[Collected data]
++++++++++++++++++++

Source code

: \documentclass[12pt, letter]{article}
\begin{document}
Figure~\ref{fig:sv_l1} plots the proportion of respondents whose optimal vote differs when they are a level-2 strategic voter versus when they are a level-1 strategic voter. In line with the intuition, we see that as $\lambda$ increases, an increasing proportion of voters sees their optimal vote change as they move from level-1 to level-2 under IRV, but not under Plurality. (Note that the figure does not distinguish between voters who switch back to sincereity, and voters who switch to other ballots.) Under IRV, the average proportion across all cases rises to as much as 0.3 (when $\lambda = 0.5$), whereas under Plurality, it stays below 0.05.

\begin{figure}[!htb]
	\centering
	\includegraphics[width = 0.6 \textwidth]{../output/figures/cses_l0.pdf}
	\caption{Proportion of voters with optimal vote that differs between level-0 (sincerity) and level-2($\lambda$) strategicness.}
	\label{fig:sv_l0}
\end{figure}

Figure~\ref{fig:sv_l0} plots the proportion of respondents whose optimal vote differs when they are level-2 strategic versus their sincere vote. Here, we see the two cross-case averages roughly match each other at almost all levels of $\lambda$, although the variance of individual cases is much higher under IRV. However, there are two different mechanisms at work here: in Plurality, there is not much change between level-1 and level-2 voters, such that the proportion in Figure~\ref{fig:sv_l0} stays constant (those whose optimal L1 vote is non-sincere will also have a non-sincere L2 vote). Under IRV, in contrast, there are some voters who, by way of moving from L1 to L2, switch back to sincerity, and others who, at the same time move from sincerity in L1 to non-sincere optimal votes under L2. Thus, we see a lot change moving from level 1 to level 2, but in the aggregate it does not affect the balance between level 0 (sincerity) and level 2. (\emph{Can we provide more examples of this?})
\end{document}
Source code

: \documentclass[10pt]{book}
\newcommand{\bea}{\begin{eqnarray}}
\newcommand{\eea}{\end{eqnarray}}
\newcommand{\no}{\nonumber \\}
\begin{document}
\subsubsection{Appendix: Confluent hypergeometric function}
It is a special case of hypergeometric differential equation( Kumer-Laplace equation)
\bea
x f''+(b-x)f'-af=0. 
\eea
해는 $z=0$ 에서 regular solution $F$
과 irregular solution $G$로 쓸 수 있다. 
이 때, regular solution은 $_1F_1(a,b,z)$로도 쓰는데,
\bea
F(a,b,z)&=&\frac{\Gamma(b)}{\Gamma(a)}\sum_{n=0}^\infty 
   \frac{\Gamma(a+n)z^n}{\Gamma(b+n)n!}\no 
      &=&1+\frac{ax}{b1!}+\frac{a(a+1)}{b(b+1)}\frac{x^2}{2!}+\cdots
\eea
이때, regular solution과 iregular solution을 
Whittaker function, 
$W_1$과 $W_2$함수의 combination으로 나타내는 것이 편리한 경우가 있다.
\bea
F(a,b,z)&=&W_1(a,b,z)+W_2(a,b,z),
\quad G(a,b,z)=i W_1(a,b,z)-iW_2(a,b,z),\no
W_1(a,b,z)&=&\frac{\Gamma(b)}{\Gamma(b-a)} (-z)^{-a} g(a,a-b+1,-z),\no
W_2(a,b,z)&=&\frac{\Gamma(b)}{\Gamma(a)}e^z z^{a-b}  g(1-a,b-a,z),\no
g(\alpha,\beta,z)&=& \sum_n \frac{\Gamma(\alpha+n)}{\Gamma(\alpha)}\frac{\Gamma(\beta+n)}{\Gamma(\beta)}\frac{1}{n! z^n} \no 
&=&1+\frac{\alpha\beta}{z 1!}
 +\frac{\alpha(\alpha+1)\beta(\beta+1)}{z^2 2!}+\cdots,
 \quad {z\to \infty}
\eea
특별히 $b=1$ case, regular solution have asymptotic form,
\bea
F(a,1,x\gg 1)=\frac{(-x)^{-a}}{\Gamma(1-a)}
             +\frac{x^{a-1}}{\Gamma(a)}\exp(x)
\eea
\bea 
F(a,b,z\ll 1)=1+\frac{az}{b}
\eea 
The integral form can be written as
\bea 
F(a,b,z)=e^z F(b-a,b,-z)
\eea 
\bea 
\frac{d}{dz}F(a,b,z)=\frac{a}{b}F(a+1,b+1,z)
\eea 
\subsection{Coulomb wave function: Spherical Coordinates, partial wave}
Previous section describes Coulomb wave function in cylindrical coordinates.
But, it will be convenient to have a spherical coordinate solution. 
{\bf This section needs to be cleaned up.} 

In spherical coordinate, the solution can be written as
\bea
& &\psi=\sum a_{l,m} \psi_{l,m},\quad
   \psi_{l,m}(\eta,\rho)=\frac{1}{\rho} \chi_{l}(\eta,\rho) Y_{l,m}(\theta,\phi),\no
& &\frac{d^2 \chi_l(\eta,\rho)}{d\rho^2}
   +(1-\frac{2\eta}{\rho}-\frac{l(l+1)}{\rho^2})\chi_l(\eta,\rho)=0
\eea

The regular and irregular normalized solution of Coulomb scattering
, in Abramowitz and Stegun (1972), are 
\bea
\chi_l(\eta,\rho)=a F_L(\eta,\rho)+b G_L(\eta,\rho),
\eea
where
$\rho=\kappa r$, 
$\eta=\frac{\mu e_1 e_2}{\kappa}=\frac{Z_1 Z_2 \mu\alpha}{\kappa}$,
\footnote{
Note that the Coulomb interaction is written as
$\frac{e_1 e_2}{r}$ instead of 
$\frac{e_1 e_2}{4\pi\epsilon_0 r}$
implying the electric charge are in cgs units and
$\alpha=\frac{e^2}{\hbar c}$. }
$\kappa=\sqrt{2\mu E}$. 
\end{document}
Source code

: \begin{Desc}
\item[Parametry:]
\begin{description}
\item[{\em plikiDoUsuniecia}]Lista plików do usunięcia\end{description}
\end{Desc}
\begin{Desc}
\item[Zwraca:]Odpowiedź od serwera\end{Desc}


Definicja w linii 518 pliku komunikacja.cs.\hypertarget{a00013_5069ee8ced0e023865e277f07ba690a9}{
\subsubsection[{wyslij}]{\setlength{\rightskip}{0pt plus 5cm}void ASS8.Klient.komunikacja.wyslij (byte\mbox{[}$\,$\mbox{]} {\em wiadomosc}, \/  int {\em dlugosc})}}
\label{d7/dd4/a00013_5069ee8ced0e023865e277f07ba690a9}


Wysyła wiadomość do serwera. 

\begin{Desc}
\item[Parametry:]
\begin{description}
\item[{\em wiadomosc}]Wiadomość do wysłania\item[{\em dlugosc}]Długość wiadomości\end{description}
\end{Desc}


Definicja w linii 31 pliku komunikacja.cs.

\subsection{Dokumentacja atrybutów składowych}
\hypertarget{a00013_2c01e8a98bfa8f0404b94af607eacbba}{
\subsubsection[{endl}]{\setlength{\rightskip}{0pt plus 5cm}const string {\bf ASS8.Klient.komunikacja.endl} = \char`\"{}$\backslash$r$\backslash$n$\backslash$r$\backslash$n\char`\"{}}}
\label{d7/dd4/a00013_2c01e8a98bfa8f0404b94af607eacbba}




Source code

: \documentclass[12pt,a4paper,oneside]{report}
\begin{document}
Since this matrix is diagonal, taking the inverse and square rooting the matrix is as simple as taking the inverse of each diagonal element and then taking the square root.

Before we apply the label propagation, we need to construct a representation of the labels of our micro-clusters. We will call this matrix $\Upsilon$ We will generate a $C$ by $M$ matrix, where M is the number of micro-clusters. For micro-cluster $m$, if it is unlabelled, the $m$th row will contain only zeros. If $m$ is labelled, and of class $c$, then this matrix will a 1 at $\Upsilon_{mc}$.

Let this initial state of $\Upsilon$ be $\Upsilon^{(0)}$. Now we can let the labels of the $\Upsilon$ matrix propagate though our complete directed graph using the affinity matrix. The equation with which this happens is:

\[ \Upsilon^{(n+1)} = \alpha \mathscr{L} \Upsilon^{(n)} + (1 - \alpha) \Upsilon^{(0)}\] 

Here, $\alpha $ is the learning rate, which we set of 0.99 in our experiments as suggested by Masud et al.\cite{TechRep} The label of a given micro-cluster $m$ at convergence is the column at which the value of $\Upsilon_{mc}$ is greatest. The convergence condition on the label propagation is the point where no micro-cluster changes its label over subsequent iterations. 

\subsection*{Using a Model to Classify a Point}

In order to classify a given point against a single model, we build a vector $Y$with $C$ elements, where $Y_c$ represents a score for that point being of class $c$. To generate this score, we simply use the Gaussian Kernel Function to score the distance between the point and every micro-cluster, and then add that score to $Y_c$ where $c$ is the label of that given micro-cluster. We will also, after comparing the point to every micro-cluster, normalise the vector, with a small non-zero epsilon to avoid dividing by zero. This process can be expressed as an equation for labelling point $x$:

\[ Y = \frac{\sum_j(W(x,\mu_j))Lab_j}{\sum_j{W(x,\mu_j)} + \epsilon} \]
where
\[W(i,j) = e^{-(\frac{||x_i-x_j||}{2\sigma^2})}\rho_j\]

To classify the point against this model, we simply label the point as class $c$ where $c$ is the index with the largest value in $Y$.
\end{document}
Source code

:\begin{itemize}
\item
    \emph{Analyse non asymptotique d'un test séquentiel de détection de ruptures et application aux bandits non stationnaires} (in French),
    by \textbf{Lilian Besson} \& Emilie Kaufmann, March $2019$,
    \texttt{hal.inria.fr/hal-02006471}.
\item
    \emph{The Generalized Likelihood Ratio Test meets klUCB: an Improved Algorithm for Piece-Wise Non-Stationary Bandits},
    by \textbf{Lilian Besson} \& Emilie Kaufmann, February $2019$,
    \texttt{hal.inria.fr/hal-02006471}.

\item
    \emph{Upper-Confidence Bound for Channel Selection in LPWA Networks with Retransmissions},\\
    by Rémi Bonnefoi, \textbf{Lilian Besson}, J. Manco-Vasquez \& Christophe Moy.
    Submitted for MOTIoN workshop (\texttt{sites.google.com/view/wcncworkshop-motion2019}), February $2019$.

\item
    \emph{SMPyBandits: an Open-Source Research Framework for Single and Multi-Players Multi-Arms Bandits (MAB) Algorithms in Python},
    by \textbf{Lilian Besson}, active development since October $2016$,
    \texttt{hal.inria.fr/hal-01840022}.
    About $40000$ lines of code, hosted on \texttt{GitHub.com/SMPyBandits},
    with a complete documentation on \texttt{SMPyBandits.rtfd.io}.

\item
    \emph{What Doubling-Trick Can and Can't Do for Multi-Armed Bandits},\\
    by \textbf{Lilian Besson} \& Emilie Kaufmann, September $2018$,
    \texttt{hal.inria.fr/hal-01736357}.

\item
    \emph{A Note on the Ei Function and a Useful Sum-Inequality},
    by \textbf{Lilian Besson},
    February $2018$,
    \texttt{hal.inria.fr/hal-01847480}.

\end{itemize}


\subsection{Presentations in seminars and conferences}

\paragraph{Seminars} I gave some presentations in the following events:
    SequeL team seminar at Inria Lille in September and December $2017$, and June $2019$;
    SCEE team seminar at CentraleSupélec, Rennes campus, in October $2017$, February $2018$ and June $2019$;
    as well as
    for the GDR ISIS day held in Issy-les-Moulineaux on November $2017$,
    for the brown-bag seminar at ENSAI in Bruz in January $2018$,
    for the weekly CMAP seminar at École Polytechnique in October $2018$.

++++++++++++++++++++

#### Assignment:
Work out how many lines above have the string "serwera" in them, and give only the number.

#### Answer box:
2